Pilotcore Pilotcore

Deploying Airflow and MLflow in Kubernetes on AWS EKS

In part 2 of this series we tackle deploying Airflow and MLflow into our Kubernetes cluster in AWS EKS.

Peter Jung
Peter Jung
Cloud Engineer
8 min read
Deploying Airflow and MLflow in Kubernetes on AWS EKS

In the previous article, we described the deployment of your own Kubernetes cluster in AWS using the Elastic Kubernetes Service (EKS). After your cluster is up and running it's time to deploy the first resources to it, in our case Airflow and MLflow.

Airflow

At Pilotcore, we often use Airflow pipelines in our machine learning projects along with MLflow for model management. Airflow is an open-source tool that allows you to programmatically define and monitor your workflows. Since its initial release in 2015, it gained enormous popularity and today it's a go-to tool for many data engineers. In combination with EKS, Airflow on Kubernetes can be a reliable, highly scalable tool to handle all your data. Let's look at some of its options and how it can be used along with MLflow on Kubernetes.

Helm

Airflow contains an official Helm chart that can be used for deployments in Kubernetes.

Theoretically speaking, all you need to do is run the following command from your command line

helm install airflow --namespace airflow apache-airflow/airflow

Of course, practically, there is a lot of configuration needed. Most things will depend on your particular use case, but here we will take a look at some considerations.

Git Sync

Airflow's git syncing is a very handy tool to enable GitOps over your DAGs. Simply speaking, Airflow will periodically check the git repository and if it detects changes, it will pull them, automatically updating your DAGs without any additional work.

If you are using the official Airflow Helm chart, enabling git sync is very easy, all you have to do is set the correct values in the values.yaml file.

As a first step, you need to enable it, then select the correct git repository and target branch. By default, Airflow will sync all dags located in tests/dags directory. Here, because our structure is a little bit more complex, we set it to sync everything within the root up to 5 nested folders.

dags:
  gitSync:
      enabled: true
      repo: "ssh://git@github.com/.../.git"
      branch: "main" 
	  depth: 5
	  subPath: ""

It can be safely assumed that you don’t keep all your source codes publicly available, because of that, you need to provide a secret SSH key that Airflow will use to download the repository. This can safely be done using a combination of Kubernetes secrets and AWS Secrets Manager.
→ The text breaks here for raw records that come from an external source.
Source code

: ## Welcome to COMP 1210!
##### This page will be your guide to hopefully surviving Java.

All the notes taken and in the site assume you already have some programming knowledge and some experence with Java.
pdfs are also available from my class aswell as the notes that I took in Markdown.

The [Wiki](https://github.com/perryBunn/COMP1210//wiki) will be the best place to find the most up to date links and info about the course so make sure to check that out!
In AWS Secrets Manager, create a new secret and as a content, copy-paste your Git private SSH key. Pay attention to the new-line at the end of the content as it might not work without it and that’s a very tricky bug to catch.

Retrieve the value of this secret using a Terraform data resource:

data "aws_secretsmanager_secret" "dags_git_ssh_key_secret" {
  name = var.dags_git_ssh_key_name
}

data "aws_secretsmanager_secret_version" "dags_git_ssh_key_secret_version" {
  secret_id = data.aws_secretsmanager_secret.dags_git_ssh_key_secret.id
}

And create a Kubernetes secret using this value:

resource "kubernetes_secret" "dags_git_ssh_key_secret_kube" {
  metadata {
	name      = var.dags_git_ssh_key_name
	namespace = var.namespace
  }

  data = {
	gitSshKey = data.aws_secretsmanager_secret_version.dags_git_ssh_key_secret_version.secret_string
  }
}

Finally, add it to the configuration:

dags:
  gitSync:
      sshKeySecret: "your_secret_name"

Logs

Logs are an essential part of any application. As we will discuss in the third post in this series, Scaling Airflow workers in EKS, our workers are without persistence and they can be shut down when there are no tasks to do. Because of that, we can not simply serve logs from the individual worker pods.

In Airflow, you have the option to upload logs to S3, a feature that can be enabled in the Airflow configuration:

[logging]
remote_logging = True
remote_base_log_folder = s3://my-bucket/path/to/logs
remote_log_conn_id = S3CONN

Where remote_base_log_folder is the destination for your logs and MyS3Conn is Airflow’s connection string with credentials to the S3 bucket. You can either set it in the web server UI or via environment variable AIRFLOW_CONN_S3CONN in the following format:

s3://${aws_iam_access_key}:${aws_iam_secret_access_key}@S3

Keep in mind that when tasks are running, the logs are stored locally on their workers. At that time, they can actually be seen in the web server UI, because the web server will automatically retrieve them from the worker, but they are not yet available in S3.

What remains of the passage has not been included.